● EXERCISE:
Please, without the pictures, restate every entry exactly.

● AVAILABLE RECORDS:

---+---

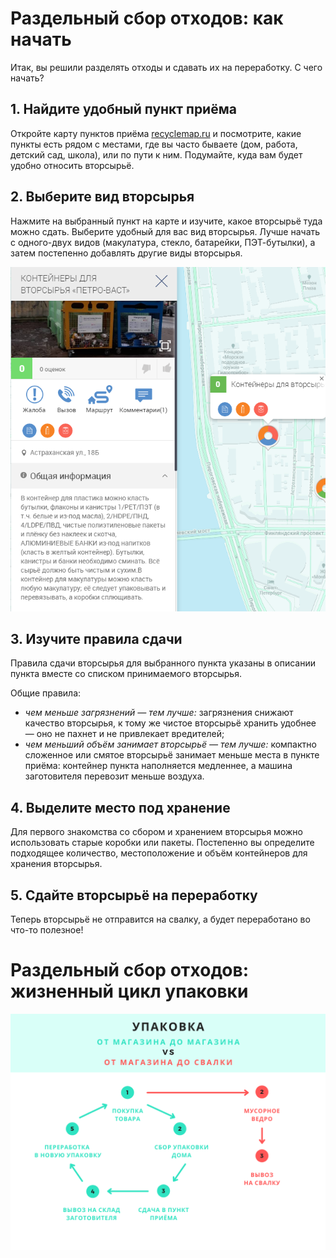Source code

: # Раздельный сбор отходов: как начать
Итак, вы решили разделять отходы и сдавать их на переработку. С чего начать?
## 1. Найдите удобный пункт приёма
Откройте карту пунктов приёма [recyclemap.ru](https://recyclemap.ru) и посмотрите, какие пункты есть рядом с местами, 
где вы часто бываете (дом, работа, детский сад, школа), или по пути к ним. Подумайте, куда вам будет удобно относить вторсырьё.  
## 2. Выберите вид вторсырья
Нажмите на выбранный пункт на карте и изучите, какое вторсырьё туда можно сдать. Выберите удобный для вас вид вторсырья. Лучше начать с одного-двух видов (макулатура, стекло, батарейки, ПЭТ-бутылки), а затем постепенно добавлять другие виды вторсырья.
  
![карта пунктов приёма вторсырья с выбранным пунктом и его описанием](https://github.com/SofyaIgnateva/ozon/blob/master/images/image1.png?raw=true)
## 3. Изучите правила сдачи
Правила сдачи вторсырья для выбранного пункта указаны в описании пункта вместе со списком принимаемого вторсырья.
  
Общие правила:
- *чем меньше загрязнений — тем лучше:* загрязнения снижают качество вторсырья, к тому же чистое вторсырьё хранить удобнее — оно не пахнет и не привлекает вредителей;
- *чем меньший объём занимает вторсырьё — тем лучше:* компактно сложенное или смятое вторсырьё занимает меньше места в пункте приёма: контейнер пункта наполняется медленнее, а машина заготовителя перевозит меньше воздуха.

## 4. Выделите место под хранение
Для первого знакомства со сбором и хранением вторсырья можно использовать старые коробки или пакеты. Постепенно вы определите подходящее количество, местоположение и объём контейнеров для хранения вторсырья.
## 5. Сдайте вторсырьё на переработку
Теперь вторсырьё не отправится на свалку, а будет переработано во что-то полезное!

# Раздельный сбор отходов:   жизненный цикл упаковки

![схема жизненного цикла упаковки при сдаче её на переработку и при выбрасывании](https://github.com/SofyaIgnateva/ozon/blob/master/images/image2.png?raw=true)


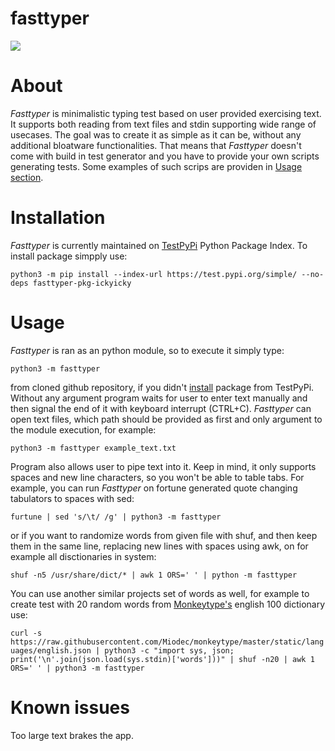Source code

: # fasttyper
[![](https://github.com/ickyicky/fasttyper/blob/main/doc/example.gif?raw=true)](https://github.com/ickyicky/fasttyper)

# About

_Fasttyper_ is minimalistic typing test based on user provided exercising text. It supports both reading from text files and stdin supporting wide range of usecases. The goal was to create it as simple as it can be, without any additional bloatware functionalities. That means that _Fasttyper_ doesn't come with build in test generator and you have to provide your own scripts generating tests. Some examples of such scrips are providen in [Usage section](#usage).

# Installation

_Fasttyper_ is currently maintained on [TestPyPi](https://test.pypi.org/) Python Package Index. To install package simpply use:

`python3 -m pip install --index-url https://test.pypi.org/simple/ --no-deps fasttyper-pkg-ickyicky`

# Usage

_Fasttyper_ is ran as an python module, so to execute it simply type:

`python3 -m fasttyper`

from cloned github repository, if you didn't [install](#installation) package from TestPyPi. Without any argument program waits for user to enter text manually and then signal the end of it with keyboard interrupt (CTRL+C). _Fasttyper_ can open text files, which path should be provided as first and only argument to the module execution, for example:

`python3 -m fasttyper example_text.txt`

Program also allows user to pipe text into it. Keep in mind, it only supports spaces and new line characters, so you won't be able to table tabs. For example, you can run _Fasttyper_ on fortune generated quote changing tabulators to spaces with sed:

`furtune | sed 's/\t/ /g' | python3 -m fasttyper`

or if you want to randomize words from given file with shuf, and then keep them in the same line, replacing new lines with spaces using awk, on for example all disctionaries in system:

`shuf -n5 /usr/share/dict/* | awk 1 ORS=' ' | python -m fasttyper`

You can use another similar projects set of words as well, for example to create test with 20 random words from [Monkeytype's](https://github.com/Miodec/monkeytype) english 100 dictionary use:

`curl -s https://raw.githubusercontent.com/Miodec/monkeytype/master/static/languages/english.json | python3 -c "import sys, json; print('\n'.join(json.load(sys.stdin)['words']))" | shuf -n20 | awk 1 ORS=' ' | python3 -m fasttyper`

# Known issues

Too large text brakes the app.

---+---

● EXERCISE OUTPUT:
Source code

: # Раздельный сбор отходов: как начать
Итак, вы решили разделять отходы и сдавать их на переработку. С чего начать?
## 1. Найдите удобный пункт приёма
Откройте карту пунктов приёма [recyclemap.ru](https://recyclemap.ru) и посмотрите, какие пункты есть рядом с местами, 
где вы часто бываете (дом, работа, детский сад, школа), или по пути к ним. Подумайте, куда вам будет удобно относить вторсырьё.  
## 2. Выберите вид вторсырья
Нажмите на выбранный пункт на карте и изучите, какое вторсырьё туда можно сдать. Выберите удобный для вас вид вторсырья. Лучше начать с одного-двух видов (макулатура, стекло, батарейки, ПЭТ-бутылки), а затем постепенно добавлять другие виды вторсырья.
  
![карта пунктов приёма вторсырья с выбранным пунктом и его описанием](https://github.com/SofyaIgnateva/ozon/blob/master/images/image1.png?raw=true)
## 3. Изучите правила сдачи
Правила сдачи вторсырья для выбранного пункта указаны в описании пункта вместе со списком принимаемого вторсырья.
  
Общие правила:
- *чем меньше загрязнений — тем лучше:* загрязнения снижают качество вторсырья, к тому же чистое вторсырьё хранить удобнее — оно не пахнет и не привлекает вредителей;
- *чем меньший объём занимает вторсырьё — тем лучше:* компактно сложенное или смятое вторсырьё занимает меньше места в пункте приёма: контейнер пункта наполняется медленнее, а машина заготовителя перевозит меньше воздуха.

## 4. Выделите место под хранение
Для первого знакомства со сбором и хранением вторсырья можно использовать старые коробки или пакеты. Постепенно вы определите подходящее количество, местоположение и объём контейнеров для хранения вторсырья.
## 5. Сдайте вторсырьё на переработку
Теперь вторсырьё не отправится на свалку, а будет переработано во что-то полезное!

# Раздельный сбор отходов:   жизненный цикл упаковки

![схема жизненного цикла упаковки при сдаче её на переработку и при выбрасывании](https://github.com/SofyaIgnateva/ozon/blob/master/images/image2.png?raw=true)


Source code

: # fasttyper
[![](https://github.com/ickyicky/fasttyper/blob/main/doc/example.gif?raw=true)](https://github.com/ickyicky/fasttyper)

# About

_Fasttyper_ is minimalistic typing test based on user provided exercising text. It supports both reading from text files and stdin supporting wide range of usecases. The goal was to create it as simple as it can be, without any additional bloatware functionalities. That means that _Fasttyper_ doesn't come with build in test generator and you have to provide your own scripts generating tests. Some examples of such scrips are providen in [Usage section](#usage).

# Installation

_Fasttyper_ is currently maintained on [TestPyPi](https://test.pypi.org/) Python Package Index. To install package simpply use:

`python3 -m pip install --index-url https://test.pypi.org/simple/ --no-deps fasttyper-pkg-ickyicky`

# Usage

_Fasttyper_ is ran as an python module, so to execute it simply type:

`python3 -m fasttyper`

from cloned github repository, if you didn't [install](#installation) package from TestPyPi. Without any argument program waits for user to enter text manually and then signal the end of it with keyboard interrupt (CTRL+C). _Fasttyper_ can open text files, which path should be provided as first and only argument to the module execution, for example:

`python3 -m fasttyper example_text.txt`

Program also allows user to pipe text into it. Keep in mind, it only supports spaces and new line characters, so you won't be able to table tabs. For example, you can run _Fasttyper_ on fortune generated quote changing tabulators to spaces with sed:

`furtune | sed 's/\t/ /g' | python3 -m fasttyper`

or if you want to randomize words from given file with shuf, and then keep them in the same line, replacing new lines with spaces using awk, on for example all disctionaries in system:

`shuf -n5 /usr/share/dict/* | awk 1 ORS=' ' | python -m fasttyper`

You can use another similar projects set of words as well, for example to create test with 20 random words from [Monkeytype's](https://github.com/Miodec/monkeytype) english 100 dictionary use:

`curl -s https://raw.githubusercontent.com/Miodec/monkeytype/master/static/languages/english.json | python3 -c "import sys, json; print('\n'.join(json.load(sys.stdin)['words']))" | shuf -n20 | awk 1 ORS=' ' | python3 -m fasttyper`

# Known issues

Too large text brakes the app.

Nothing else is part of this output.